Your instructions →
In the entries that follow, copy exactly each line from the first through the line with "To prove this, we shall procede".
[Exercise material Boundary: Start]
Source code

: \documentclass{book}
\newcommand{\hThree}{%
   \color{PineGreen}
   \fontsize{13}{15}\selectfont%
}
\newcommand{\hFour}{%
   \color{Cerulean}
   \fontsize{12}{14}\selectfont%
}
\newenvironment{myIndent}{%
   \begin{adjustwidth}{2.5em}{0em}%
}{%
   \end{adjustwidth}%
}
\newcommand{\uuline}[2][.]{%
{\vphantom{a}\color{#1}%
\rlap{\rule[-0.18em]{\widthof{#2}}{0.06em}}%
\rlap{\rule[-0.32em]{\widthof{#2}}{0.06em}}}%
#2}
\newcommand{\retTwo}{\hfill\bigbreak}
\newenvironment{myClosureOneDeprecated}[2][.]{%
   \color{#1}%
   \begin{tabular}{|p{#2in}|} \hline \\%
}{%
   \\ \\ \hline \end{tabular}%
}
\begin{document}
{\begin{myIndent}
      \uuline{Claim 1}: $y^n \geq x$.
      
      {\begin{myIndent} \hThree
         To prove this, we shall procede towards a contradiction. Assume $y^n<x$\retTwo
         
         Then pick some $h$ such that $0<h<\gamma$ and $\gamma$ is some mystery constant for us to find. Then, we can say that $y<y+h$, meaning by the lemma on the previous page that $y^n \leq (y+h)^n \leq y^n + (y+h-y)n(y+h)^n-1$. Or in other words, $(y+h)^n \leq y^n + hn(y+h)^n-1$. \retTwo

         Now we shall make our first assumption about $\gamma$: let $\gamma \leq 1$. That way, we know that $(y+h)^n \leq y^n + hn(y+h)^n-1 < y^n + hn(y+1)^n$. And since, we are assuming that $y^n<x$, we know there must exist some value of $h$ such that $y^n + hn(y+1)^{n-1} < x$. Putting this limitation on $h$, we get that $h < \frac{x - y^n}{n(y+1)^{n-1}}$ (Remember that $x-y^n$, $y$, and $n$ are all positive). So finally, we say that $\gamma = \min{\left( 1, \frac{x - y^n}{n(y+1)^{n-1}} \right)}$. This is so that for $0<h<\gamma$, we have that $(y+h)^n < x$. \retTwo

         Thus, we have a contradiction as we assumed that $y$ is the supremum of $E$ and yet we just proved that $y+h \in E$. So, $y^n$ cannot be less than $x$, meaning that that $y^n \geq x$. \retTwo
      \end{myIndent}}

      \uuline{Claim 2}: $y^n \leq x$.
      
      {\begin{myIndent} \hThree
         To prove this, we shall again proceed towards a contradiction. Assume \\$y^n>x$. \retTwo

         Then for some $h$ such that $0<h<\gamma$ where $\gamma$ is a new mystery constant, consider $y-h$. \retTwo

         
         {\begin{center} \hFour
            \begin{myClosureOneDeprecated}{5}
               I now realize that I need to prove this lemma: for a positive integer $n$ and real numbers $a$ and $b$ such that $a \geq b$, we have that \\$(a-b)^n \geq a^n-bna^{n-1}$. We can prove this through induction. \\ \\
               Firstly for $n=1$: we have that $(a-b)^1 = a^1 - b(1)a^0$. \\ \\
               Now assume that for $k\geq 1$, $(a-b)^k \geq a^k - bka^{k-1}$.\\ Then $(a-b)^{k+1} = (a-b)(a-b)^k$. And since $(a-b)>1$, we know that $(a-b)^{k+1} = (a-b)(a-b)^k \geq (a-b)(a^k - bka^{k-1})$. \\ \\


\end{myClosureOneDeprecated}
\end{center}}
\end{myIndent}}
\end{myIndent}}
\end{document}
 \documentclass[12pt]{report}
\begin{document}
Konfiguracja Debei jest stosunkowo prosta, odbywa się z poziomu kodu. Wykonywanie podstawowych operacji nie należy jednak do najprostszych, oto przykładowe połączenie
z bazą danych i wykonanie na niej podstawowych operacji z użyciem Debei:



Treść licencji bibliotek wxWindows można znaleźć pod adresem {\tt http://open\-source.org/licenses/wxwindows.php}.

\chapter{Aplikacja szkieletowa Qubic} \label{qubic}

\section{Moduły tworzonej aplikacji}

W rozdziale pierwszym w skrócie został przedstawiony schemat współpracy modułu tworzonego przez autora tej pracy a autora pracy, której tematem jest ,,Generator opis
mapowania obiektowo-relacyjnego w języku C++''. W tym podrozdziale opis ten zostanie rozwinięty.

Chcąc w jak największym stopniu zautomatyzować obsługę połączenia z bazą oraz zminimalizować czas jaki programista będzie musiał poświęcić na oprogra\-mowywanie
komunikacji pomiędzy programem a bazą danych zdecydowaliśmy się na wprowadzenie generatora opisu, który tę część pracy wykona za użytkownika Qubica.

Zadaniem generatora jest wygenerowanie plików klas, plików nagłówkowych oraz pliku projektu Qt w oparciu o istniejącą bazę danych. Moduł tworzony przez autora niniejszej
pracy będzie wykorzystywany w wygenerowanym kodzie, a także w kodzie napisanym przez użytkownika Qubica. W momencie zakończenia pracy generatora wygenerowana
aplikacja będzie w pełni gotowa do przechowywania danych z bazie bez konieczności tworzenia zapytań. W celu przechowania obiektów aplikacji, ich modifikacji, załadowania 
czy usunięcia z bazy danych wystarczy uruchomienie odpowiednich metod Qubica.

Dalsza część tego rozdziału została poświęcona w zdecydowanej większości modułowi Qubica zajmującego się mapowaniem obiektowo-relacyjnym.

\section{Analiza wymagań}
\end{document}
[Exercise material Boundary: End]
Result of the exercise →
Source code

: \documentclass{book}
\newcommand{\hThree}{%
   \color{PineGreen}
   \fontsize{13}{15}\selectfont%
}
\newcommand{\hFour}{%
   \color{Cerulean}
   \fontsize{12}{14}\selectfont%
}
\newenvironment{myIndent}{%
   \begin{adjustwidth}{2.5em}{0em}%
}{%
   \end{adjustwidth}%
}
\newcommand{\uuline}[2][.]{%
{\vphantom{a}\color{#1}%
\rlap{\rule[-0.18em]{\widthof{#2}}{0.06em}}%
\rlap{\rule[-0.32em]{\widthof{#2}}{0.06em}}}%
#2}
\newcommand{\retTwo}{\hfill\bigbreak}
\newenvironment{myClosureOneDeprecated}[2][.]{%
   \color{#1}%
   \begin{tabular}{|p{#2in}|} \hline \\%
}{%
   \\ \\ \hline \end{tabular}%
}
\begin{document}
{\begin{myIndent}
      \uuline{Claim 1}: $y^n \geq x$.
      
      {\begin{myIndent} \hThree
         To prove this, we shall procede towards a contradiction. Assume $y^n<x$\retTwo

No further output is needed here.